WORK ORDER |
Each line below that carries the string "locally" must appear in the answer.

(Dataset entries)
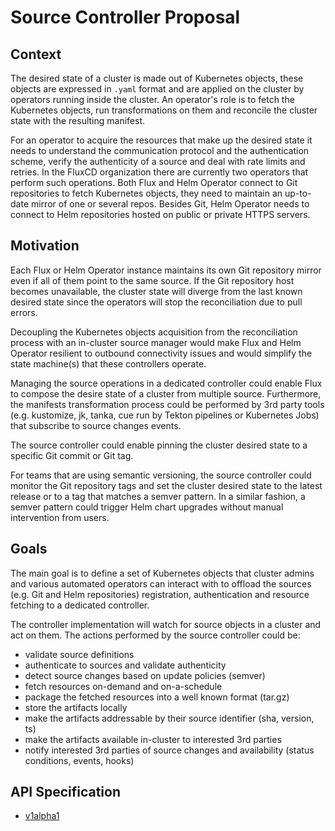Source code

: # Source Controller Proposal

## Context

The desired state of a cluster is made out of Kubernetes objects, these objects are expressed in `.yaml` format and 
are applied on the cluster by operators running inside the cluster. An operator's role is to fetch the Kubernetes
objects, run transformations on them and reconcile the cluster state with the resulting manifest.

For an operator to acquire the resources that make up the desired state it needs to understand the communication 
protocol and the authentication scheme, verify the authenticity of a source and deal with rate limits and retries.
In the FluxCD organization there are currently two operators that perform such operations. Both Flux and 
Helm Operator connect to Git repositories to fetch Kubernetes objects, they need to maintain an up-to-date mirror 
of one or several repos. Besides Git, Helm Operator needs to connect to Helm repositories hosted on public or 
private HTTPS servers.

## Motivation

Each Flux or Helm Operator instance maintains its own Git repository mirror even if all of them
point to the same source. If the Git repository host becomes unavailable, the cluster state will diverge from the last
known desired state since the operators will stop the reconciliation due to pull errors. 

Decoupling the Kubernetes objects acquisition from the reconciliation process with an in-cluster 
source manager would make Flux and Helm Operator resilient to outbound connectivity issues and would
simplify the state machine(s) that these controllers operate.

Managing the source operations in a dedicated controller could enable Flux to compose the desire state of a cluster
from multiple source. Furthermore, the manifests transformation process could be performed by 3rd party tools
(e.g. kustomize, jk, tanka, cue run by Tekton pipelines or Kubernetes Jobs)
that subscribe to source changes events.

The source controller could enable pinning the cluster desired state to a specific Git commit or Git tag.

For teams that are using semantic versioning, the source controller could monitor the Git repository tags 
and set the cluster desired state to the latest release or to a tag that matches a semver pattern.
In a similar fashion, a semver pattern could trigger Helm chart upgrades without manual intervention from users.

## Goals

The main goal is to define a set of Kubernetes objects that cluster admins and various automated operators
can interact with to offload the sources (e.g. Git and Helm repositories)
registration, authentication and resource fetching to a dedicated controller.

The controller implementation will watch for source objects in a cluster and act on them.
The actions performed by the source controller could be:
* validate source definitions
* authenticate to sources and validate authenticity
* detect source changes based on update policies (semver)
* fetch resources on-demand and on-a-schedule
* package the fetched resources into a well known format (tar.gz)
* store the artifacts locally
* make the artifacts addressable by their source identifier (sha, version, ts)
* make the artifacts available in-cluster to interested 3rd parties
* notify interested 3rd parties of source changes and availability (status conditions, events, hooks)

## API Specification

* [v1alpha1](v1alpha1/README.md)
* * *
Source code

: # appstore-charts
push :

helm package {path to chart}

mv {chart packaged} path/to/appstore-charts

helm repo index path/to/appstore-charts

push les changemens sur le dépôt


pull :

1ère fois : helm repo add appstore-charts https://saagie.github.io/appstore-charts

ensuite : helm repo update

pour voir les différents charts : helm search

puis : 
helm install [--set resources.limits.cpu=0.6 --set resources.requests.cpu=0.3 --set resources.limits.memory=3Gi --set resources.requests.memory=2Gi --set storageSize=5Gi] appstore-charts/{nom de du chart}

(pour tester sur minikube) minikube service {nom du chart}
---
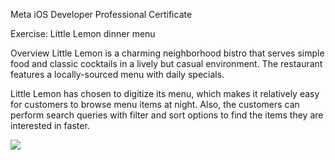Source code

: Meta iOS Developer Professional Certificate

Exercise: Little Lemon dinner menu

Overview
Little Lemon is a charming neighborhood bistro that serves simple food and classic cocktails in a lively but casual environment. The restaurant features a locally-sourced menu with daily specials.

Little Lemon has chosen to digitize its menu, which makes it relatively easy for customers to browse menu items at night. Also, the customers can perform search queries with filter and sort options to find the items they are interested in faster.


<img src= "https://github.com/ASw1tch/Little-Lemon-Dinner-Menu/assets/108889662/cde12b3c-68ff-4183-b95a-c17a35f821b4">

RESULT OF THE TASK |
* store the artifacts locally
Little Lemon is a charming neighborhood bistro that serves simple food and classic cocktails in a lively but casual environment. The restaurant features a locally-sourced menu with daily specials.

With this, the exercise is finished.